Doch schon waren zahlreiche Schritte aus der Ferne zu hören. Mehr Wächter näherten sich schnell. Suvek hatte sich, soweit es ihm möglich war, aufgerichtet und schaute Pril an.
„Doktor. Nehmen Sie Talis mit sich. Der Transponder ist am Ende dieses Ganges hinter einer Wandplatte auf der rechten Seite versteckt. Sie müssen nur auf den Taster drücken und der Transport wird in Gang gesetzt.“
Der Doktor schüttelte den Kopf. Talis in seinen Armen schient erneut das Bewusstsein verloren zu haben.
„Suvek, ich kann Sie nicht hier lassen.“
Doch Suvek war bereits dabei seine Waffe neu einzustellen.
„Sobald Sie in dem Shuttle sind, aktivieren Sie die Fluchtsequenz 'Suvek Gamma' mit der Autorisation 'Suvek Romulus Omega '. Das Schiff wird automatisch einen Kurs setzen, der Sie von hier weg bringt und deren Sensoren durch eine wechselnde Konfiguration der Tarnvorrichtung täuschen.“
Pril zögerte noch. Würde Talis ihm verzeihen, wenn er Suvek hier zurücklassen würde?
„Doktor Pril, es ist keine Zeit. Gehen Sie!“
Immer noch nicht ganz überzeugt, aber die Notwendigkeit zu handeln erkennend, nickte der Doktor.
„Ich danke Ihnen, Suvek. Ich werde das nicht vergessen.“
Suvek nickte zurück und Pril begann sich mit Talis in seinen Armen den Gang entlang zu bewegen. Hinter ihm hörte er Rufe und das Feuer von Energiewaffen. Er konnte nur hoffen, dass Suvek ihnen genug Zeit verschaffte. Er stieg über die bewusstlosen Körper des Commanders und seiner zwei Untergebenen und erreichte schließlich das Ende des Ganges. Er kniete sich hin und setzte Talis ab, so dass sie an der Wand lehnte. Die Wandplatte war schnell zu finden und ließ sich einfach lösen. Dahinter befand sich, außer den Schaltkreisen und Leitungen, die Transpondervorrichtung. Ein Blick nach rechts zeigte ihm, dass Suvek noch immer die Wachen mit seinem Sperrfeuer in Schach hielt. Doch just in diesem Moment traf ihn ein Schuss und er sackte bewusstlos zusammen. Schon traten einige Bewaffnete um die Ecke. Schnell nahm er den Transponder und legte ihn in die Hand von Talis. Ein Schuss traf die Wand neben ihnen. Ein Druck auf den Taster löste den Transportvorgang aus, einen Moment später befanden sich die beiden im inneren eines romulanischen Shuttles. Der Mediziner kannte das Innere eines solchen Schiffes schon durch den Transport nach seiner Gefangennahme durch den Tal Shiar.

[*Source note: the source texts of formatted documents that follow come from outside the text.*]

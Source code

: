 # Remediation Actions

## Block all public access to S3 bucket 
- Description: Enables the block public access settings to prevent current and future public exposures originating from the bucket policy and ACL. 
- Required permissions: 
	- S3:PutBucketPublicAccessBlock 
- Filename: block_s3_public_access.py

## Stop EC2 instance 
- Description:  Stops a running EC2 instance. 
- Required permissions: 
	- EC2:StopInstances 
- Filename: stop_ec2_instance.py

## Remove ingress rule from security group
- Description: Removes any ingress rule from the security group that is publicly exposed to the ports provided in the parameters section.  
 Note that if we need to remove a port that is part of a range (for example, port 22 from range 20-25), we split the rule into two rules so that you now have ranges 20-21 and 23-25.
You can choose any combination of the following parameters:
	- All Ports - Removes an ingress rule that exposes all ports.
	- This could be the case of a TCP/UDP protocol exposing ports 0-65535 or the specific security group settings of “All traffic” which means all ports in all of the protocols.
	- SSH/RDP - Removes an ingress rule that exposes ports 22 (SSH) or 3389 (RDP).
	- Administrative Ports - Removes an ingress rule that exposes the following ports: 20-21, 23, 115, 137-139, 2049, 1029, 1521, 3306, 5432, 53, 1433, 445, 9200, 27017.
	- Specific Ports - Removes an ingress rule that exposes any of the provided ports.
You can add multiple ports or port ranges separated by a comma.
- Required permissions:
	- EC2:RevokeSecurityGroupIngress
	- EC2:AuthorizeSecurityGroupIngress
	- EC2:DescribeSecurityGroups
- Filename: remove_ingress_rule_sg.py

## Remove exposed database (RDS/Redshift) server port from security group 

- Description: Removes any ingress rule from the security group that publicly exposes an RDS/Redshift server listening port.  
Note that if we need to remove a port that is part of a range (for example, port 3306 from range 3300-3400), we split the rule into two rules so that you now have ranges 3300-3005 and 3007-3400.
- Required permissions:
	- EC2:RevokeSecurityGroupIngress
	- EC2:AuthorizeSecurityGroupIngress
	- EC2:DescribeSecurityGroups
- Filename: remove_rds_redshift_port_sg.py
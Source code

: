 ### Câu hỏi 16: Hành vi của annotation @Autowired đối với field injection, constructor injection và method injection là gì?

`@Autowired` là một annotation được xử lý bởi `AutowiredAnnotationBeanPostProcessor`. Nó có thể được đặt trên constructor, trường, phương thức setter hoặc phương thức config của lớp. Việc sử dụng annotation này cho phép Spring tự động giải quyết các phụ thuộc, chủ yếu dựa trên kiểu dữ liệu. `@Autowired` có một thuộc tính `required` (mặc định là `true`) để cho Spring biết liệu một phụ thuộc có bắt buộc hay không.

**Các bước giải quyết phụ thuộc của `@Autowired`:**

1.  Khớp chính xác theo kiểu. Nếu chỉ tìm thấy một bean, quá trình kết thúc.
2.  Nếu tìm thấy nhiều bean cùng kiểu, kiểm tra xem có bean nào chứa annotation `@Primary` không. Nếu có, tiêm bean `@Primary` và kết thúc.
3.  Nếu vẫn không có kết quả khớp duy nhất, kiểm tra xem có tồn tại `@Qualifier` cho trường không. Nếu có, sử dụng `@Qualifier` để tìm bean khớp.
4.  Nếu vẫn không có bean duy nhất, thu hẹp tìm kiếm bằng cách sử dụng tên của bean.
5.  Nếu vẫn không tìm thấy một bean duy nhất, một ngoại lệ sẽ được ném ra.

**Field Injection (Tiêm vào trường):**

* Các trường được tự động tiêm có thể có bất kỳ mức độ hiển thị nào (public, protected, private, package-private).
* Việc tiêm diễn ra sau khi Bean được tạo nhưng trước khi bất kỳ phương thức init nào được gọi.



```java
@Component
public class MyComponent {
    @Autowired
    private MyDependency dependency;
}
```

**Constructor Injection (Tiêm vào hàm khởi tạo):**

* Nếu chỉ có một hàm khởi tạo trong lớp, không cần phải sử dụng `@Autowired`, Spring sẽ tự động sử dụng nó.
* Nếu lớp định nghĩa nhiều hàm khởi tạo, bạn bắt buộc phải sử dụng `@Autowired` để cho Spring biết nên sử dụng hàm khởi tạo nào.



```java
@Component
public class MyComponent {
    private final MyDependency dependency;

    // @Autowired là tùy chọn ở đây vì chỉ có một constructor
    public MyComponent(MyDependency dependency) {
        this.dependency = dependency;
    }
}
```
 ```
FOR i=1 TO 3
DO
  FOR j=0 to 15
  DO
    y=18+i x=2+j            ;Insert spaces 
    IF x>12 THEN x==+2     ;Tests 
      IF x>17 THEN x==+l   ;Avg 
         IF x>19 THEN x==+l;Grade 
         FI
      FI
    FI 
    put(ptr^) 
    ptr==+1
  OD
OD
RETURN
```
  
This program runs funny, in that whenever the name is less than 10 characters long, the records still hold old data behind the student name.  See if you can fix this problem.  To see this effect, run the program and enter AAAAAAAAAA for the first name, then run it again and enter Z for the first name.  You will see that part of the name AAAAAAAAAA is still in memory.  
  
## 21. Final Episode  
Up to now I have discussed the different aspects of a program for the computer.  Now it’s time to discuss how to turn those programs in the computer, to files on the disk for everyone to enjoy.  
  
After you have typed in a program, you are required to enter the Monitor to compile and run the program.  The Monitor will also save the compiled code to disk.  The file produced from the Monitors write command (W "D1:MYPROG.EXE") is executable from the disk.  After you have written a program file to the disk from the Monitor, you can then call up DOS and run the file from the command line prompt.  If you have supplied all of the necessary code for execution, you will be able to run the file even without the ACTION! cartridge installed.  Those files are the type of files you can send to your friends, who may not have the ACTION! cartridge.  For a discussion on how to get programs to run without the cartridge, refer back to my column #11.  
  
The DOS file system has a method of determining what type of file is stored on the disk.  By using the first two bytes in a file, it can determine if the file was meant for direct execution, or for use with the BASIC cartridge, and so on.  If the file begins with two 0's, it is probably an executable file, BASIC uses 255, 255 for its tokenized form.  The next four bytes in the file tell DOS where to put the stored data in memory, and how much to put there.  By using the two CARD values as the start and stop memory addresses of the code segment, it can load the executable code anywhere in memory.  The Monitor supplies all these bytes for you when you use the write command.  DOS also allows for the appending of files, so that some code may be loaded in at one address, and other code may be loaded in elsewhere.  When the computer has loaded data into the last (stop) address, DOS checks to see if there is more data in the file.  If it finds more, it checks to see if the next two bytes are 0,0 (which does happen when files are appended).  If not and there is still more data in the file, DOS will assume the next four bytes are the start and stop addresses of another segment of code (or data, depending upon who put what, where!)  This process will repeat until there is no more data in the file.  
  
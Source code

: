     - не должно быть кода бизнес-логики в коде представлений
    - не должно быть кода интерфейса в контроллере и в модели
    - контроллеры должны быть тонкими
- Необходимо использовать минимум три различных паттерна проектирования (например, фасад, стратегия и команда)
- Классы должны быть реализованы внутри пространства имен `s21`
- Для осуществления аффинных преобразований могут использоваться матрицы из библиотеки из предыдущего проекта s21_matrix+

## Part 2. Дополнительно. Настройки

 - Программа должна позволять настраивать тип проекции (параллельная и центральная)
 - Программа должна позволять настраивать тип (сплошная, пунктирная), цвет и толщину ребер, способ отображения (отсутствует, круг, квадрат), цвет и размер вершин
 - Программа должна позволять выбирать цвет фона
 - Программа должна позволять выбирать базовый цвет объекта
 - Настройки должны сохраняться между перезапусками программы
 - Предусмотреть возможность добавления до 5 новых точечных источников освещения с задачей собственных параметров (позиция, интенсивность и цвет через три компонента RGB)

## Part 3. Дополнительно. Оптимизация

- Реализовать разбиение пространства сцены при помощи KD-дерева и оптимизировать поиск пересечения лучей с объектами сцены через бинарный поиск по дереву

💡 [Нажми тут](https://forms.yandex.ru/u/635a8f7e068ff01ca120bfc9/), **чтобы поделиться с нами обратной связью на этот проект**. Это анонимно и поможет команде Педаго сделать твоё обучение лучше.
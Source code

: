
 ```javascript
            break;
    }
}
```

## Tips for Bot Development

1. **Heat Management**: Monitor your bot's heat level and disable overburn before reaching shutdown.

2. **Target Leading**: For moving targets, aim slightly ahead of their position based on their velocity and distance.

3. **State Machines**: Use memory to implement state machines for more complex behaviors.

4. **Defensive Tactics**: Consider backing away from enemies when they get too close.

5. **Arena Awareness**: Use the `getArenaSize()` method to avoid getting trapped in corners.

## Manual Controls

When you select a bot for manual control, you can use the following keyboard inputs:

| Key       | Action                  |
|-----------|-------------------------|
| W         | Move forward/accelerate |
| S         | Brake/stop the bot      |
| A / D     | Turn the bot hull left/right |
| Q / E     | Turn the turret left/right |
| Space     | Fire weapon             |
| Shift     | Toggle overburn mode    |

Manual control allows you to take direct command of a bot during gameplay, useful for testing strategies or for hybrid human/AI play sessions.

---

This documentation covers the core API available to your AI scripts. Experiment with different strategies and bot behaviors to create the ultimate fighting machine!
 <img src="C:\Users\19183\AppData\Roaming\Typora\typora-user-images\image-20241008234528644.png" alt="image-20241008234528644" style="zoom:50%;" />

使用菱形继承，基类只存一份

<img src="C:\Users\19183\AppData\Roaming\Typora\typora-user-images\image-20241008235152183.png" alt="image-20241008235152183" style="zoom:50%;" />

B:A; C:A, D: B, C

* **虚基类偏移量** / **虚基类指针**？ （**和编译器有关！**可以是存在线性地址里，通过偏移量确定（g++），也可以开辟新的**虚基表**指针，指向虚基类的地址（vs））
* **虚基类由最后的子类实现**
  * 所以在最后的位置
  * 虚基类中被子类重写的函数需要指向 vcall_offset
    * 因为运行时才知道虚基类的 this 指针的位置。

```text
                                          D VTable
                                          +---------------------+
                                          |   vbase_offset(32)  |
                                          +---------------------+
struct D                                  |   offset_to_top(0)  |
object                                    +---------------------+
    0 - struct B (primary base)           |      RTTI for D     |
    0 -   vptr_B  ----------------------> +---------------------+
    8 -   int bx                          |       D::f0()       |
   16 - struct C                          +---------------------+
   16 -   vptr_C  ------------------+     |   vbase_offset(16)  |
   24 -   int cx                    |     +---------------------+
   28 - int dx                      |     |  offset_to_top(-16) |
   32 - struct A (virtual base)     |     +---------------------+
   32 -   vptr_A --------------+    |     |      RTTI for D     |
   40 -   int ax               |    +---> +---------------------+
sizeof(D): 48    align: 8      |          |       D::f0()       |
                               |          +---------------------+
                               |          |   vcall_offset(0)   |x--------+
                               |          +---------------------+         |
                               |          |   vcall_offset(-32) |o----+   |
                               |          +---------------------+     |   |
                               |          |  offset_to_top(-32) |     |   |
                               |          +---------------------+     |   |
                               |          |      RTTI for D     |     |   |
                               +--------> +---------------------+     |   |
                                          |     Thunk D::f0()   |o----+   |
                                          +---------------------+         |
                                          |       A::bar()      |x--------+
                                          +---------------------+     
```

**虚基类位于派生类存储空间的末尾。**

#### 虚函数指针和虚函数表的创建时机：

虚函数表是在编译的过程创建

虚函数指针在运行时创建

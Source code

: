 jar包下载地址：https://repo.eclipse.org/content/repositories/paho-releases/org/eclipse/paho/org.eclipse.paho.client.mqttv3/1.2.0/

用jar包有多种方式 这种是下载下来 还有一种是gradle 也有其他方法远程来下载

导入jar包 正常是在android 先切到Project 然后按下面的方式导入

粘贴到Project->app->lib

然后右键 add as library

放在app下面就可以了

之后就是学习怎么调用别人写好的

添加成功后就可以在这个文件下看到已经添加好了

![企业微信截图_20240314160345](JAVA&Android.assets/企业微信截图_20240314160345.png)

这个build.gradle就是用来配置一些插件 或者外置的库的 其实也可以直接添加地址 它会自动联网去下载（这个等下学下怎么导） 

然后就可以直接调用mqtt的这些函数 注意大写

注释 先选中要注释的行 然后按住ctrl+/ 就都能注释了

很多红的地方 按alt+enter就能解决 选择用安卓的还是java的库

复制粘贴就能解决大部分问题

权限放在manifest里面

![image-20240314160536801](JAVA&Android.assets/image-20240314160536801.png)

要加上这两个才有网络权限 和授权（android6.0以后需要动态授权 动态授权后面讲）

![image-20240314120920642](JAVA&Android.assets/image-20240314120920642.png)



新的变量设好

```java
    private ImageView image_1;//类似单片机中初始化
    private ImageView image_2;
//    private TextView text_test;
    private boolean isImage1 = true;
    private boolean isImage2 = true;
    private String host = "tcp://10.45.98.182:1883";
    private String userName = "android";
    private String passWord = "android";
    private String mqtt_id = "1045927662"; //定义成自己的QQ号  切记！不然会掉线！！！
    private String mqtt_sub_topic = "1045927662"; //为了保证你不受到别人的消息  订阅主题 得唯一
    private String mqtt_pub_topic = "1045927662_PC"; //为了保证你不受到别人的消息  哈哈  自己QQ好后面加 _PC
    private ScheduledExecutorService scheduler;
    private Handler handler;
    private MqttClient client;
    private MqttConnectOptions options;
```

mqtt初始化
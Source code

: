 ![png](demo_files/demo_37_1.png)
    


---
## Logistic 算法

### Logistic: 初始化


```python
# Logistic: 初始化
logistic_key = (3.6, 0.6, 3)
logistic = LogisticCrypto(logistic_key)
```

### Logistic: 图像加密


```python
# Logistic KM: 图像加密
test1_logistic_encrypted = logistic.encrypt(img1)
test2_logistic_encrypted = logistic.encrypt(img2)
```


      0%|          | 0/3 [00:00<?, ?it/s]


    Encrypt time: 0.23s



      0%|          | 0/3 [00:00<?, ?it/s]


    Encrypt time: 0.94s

„Computer. Fluchtsequenz Suvek Gamma auslösen.“
Er hatte die Wort in dem Moment gerufen, als sie in dem Schiff angekommen waren.. Ein Geräusch des Computers signalisierte, dass die Spracheingabe erkannt wurde.
„Autorisation Suvek Romulus Omega.“
Er hörte, wie das Schiff sich in Bewegung setzte und wand sich sofort der neben ihm liegenden Talis zu. Sie war immer noch bewusstlos. Nach einer kurzen Suche fand er medizinische Vorräte und begann, die romulanische Frau zu behandeln. Es brauchte noch einen kurzen Moment, dann erlangte sie das Bewusstsein wieder.
„Kortas...Wo..?“
Sie brachte diese Worte unters Schwierigkeiten hervor, aber der Doktor schüttelte rasch den Kopf.
„Sprich nicht. Du musst ruhen. Wir sind auf dem Schiff und bewegen uns von Romulus weg.“
Sie schaute sich rasch um, soweit ihr das möglich war.
„Suvek?“
Er hatte diesen Moment befürchtet und gehofft, dass er nicht so schnell kommen würde. Auf seinem Gesicht wurde die Verunsicherung sichtbar.
„Er blieb zurück, um uns die Flucht zu ermöglichen.“
Doch Talis nickte verständnisvoll.
„Suvek ist ein guter Mann. Er wusste, was er tat.“
Der Doktor spürte die Erleichterung, mit der ihn diese Worte erfüllten. Aber er erkannte, dass es Talis Schwierigkeiten bereitete zu sprechen. Pril legte eine Hand auf ihre Wange.
„Du musst dich ausruhen.“
Sie schloss die Augen. Ihr Zustand war schlecht, aber Kortas Pril war sich sicher, dass sie wieder ganz gesund werden würde. Er war sich auch sicher, dass er sie genauso liebte, wie die cardassianische Frau, als die er sie ursprünglich kennengelernt hatte. Er fühlte, dass es für ihn keinen Unterschied gab. Und so bewegte sich das Shuttle mit Warpgeschwindigkeit weg von Romulus und auf ihr gemeinsames, neues Leben zu.